Every year I dedicate the month of December to reading Christmas books, and to watching a lot of Hallmark Christmas movies. It’s the time of year when sentimentality is just what the doctor ordered. So here’s my annual list of Christmas reads. Join me in devouring some holiday fiction!
Last Christmas in Paris: A Novel of World War I by Hazel Gaynor and Heather Webb
When World War I breaks out in 1914, Evie Elliott, her brother Will, and their friend Tom make a pact to meet in Paris at Christmas. But the war isn’t over by then, and Tom and Will are still fighting in France. Told through a series of letters, this novel tells Evie’s story, showing how difficult things were for women on the home front. Romantic and compelling, this is a Christmas story to savor.
Chasing Christmas Eve by Jill Shalvis
Best-selling author Colbie Albright runs away to San Francisco to escape her family and her agent and meets geeky but hot tech nerd Spencer Baldwin. What starts out as a fling with a Christmas end date may be turning into something more – but is either one of them ready for it? A steamy romance with a fun cast of characters and plenty of humor.
Pupcakes by Annie England Noblin
When her marriage falls apart and she gives up ownership of her beloved bakery, Brydie Benson finds herself house-sitting for an elderly woman who has moved to a retirement community, and looking after Teddy Roosevelt, the woman’s stubborn pug. This is a sweet, romantic story about second chances, and it’s perfect for dog lovers.

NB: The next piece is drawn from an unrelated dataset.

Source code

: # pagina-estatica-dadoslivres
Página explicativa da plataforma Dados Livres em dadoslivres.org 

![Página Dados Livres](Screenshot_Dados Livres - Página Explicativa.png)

Murder for Christmas by Francis Duncan
This reissue of a 1949 British mystery is perfect for Agatha Christie fans. When Father Christmas is found dead under the Christmas tree during a country house party, amateur sleuth Mordecai Tremaine steps in to find the killer. With an oddball cast of characters and lots of unexpected twists, this is a great mystery in the classic style. And don’t you just love that cover?
Mr. Dickens and His Carol by Samantha Silva
In this imagined backstory to the famous Christmas novel, Charles Dickens is facing financial hardship and is forced by his publisher to write a Christmas-themed book. As he struggles to write the story, Dickens finds an unexpected muse who brings back his holiday spirit. My colleague Ellen Jennings highly recommends this heartwarming Victorian tale — see her post from a few days ago!
Finally, if you’re like me and the books just aren’t enough, check out the library’s collection of Hallmark Christmas movies. Because at this time of year, who doesn’t need a happy ending?
2 thoughts on “Andrea’s Christmas Reads”
I always look forward to your Christmas list. I loved Winter Solstice by Elin Hilderbrand, but read the series in order: Winter Street, Winter Stroll, Winter Storms, Winter Solstice = instant happiness. I also am a big fan of Hallmark Christmas movies. My favorite this year is The Christmas Train. For a cozy read at Christmas I recommend any novel by Miss Read.
Thank you Patricia! I loved The Christmas Train too. We’ve also been playing “Hallmark Movie Bingo.” Erica had mentioned it and I found the cards online. Our family has been having a lot of fun with it!